Sphenopalatine ganglion stimulation was well tolerated, Dr. Goadsby said. There were four related serious adverse events involving the device and the procedure, all of which completely resolved, he reported in his poster discussion.

Dr. Goadsby noted that other nerve stimulators appeared to work in patients who experienced episodic cases of cluster headache, but they didn't work in patients with chronic cluster headaches.

Commenting on the study, Noah Rosen, MD, program director of neurology at the Donald and Barbara Zucker School of Medicine at Hofstra-Northwell Health in Great Neck, NY, said: "One of the advantages of this procedure is that it is fully reversible, although any procedure is associated with a certain amount of risk."

He told the Neurology Today Conference Reporter that he would likely have surgeons implant the devices in patients under general anesthesia.

Dr.

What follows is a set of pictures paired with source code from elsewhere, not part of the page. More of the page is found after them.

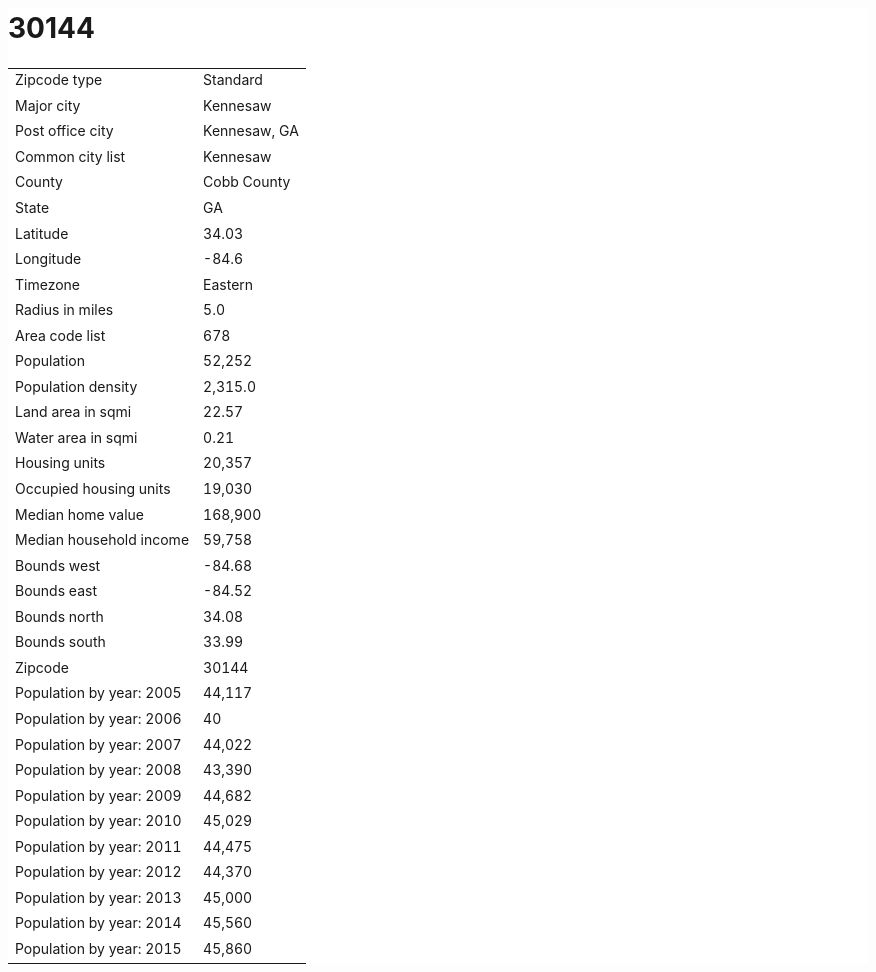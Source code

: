 30144
=====
|||
|--|--|
|Zipcode type|Standard|
|Major city|Kennesaw|
|Post office city|Kennesaw, GA|
|Common city list|Kennesaw|
|County|Cobb County|
|State|GA|
|Latitude|34.03|
|Longitude|-84.6|
|Timezone|Eastern|
|Radius in miles|5.0|
|Area code list|678|
|Population|52,252|
|Population density|2,315.0|
|Land area in sqmi|22.57|
|Water area in sqmi|0.21|
|Housing units|20,357|
|Occupied housing units|19,030|
|Median home value|168,900|
|Median household income|59,758|
|Bounds west|-84.68|
|Bounds east|-84.52|
|Bounds north|34.08|
|Bounds south|33.99|
|Zipcode|30144|
|Population by year: 2005|44,117|
|Population by year: 2006|40|
|Population by year: 2007|44,022|
|Population by year: 2008|43,390|
|Population by year: 2009|44,682|
|Population by year: 2010|45,029|
|Population by year: 2011|44,475|
|Population by year: 2012|44,370|
|Population by year: 2013|45,000|
|Population by year: 2014|45,560|
|Population by year: 2015|45,860|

Rosen suggested that "more work needs to be done to determine if the device will just treat symptoms or if it can be neuromodulating." The evidence is more compelling that it controls symptoms, but it is significantly more invasive a procedure than using oxygen therapy or triptans, he noted.

Dr. Rosen disclosed no commercial relatioships. Dr. Goadsby disclosed commercial relationships with Akita Biomedical, Alder, Amgen, Autonomic Technologies, Inc., Avanir Pharma, Cipla, Colucid Pharmaceuticals, Dr Reddys Laboratories, Electrocore, Novartis, Pfizer, Promius Pharma, Quest Diagnostics, Sion, Teva, Trimengina Inc, Eli Lilly, eNeura, and Allergan.


Barloese M, Petersen A, Stude P, et al. Sphenopalatine ganglion stimulation for cluster headache, results from a large, open-label European registry. J Headache Pain 2018; 19(1): 6.